Blending a physical reality with digital depth is something humanity has experimented with for decades. Catchy names, memorable phone numbers, short URLs, and QR codes are simple methods that guide a physical interaction to details online.

Augmented Reality (AR), Bluetooth, Near Field Communication (NFC), Radio Frequency Identification (RFID), biotech, and smart materials all take it up a notch. Each of these technologies provide a path to phygital experiences.

To spin some yarn, let’s stitch this nerdy good term into the world of fashion. Phygital clothing now has passive chips embedded behind a patch or hidden in the garment. When tapped by a phone, the tiny chip is given enough electricity to pass data. This prompts a notification that links to digital destinations. The destination may be a website just for fun, but for larger brands with dollowers, the loyalty contest is given all-new levels. Imagine the status game of a global fan base that unlocks digital assets by working together. An elbow bump from someone wearing your favorite brand can now highlight ownership and unlock gamified layers.

With ownership determined by code and real-time incentives connected to the owner, this nerdy good phygital term quickly becomes apart of the web3 taxonomy. That said, the flex is not about being high-tech. It’s introducing a remarkability factor.

When remarkability matters, as it often does, phygital twists offer an edge. There are endless examples of digital depth revolutionizing every industry.
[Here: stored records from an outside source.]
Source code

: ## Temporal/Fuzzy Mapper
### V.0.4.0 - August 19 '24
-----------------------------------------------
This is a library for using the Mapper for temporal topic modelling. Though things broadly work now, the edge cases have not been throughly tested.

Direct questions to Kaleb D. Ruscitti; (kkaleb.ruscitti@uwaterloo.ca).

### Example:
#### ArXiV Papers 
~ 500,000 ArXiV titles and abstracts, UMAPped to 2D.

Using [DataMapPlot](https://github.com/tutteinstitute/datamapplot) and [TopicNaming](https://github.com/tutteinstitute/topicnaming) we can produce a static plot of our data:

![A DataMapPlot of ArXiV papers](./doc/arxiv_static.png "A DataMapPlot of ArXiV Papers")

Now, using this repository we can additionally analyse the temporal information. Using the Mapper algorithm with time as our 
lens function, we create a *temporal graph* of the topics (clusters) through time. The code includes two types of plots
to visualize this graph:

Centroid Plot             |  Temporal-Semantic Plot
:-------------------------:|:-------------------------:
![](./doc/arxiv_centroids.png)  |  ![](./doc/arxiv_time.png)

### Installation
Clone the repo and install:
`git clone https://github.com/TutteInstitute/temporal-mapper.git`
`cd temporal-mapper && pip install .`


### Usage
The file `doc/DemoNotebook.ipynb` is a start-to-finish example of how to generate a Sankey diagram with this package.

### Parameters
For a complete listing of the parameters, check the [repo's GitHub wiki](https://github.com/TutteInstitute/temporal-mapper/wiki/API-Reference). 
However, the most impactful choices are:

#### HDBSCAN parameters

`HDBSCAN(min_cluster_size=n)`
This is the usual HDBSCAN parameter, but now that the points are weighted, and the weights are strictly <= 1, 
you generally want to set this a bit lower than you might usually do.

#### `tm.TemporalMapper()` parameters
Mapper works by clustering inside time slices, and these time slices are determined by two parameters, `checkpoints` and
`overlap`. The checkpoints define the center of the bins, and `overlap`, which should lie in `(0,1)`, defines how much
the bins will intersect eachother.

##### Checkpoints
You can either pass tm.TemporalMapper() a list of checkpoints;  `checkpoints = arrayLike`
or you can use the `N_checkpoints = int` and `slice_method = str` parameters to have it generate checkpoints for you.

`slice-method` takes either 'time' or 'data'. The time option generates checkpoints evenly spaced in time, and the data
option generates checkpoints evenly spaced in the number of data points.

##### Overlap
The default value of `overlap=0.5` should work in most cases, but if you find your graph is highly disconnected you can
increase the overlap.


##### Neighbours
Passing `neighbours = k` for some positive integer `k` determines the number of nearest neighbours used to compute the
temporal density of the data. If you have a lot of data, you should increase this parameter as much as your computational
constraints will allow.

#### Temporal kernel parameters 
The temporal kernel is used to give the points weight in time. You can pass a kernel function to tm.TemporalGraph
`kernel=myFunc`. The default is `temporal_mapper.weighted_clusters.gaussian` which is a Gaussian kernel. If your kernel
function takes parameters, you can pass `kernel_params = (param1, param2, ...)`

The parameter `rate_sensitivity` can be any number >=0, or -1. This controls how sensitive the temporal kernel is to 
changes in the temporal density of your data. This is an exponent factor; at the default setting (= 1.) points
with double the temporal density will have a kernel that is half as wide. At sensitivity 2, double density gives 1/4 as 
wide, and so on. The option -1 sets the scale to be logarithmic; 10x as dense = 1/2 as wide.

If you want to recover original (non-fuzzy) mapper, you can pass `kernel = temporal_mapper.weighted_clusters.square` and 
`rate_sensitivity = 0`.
Computers and smartphones link a physical device to digital experiences and the first smart vending machine in 1982 would lead to an entire microcosm we call the Internet of Things (IoT). Today’s chips are cute, but nanotech (think a computer on every cell) and neurotech (think brain-computer interfacing) represent a direct line where input and output will require no physical movement. Edges dull as new becomes commonplace, so the time to get phygital is now.

As the world continues to be phygitized, more physical products will be mirrored by digitized counterparts, ownership will be obvious, and an augmented experience will be increasingly invisible as our perceived reality is reinforced by the phygital world all around us.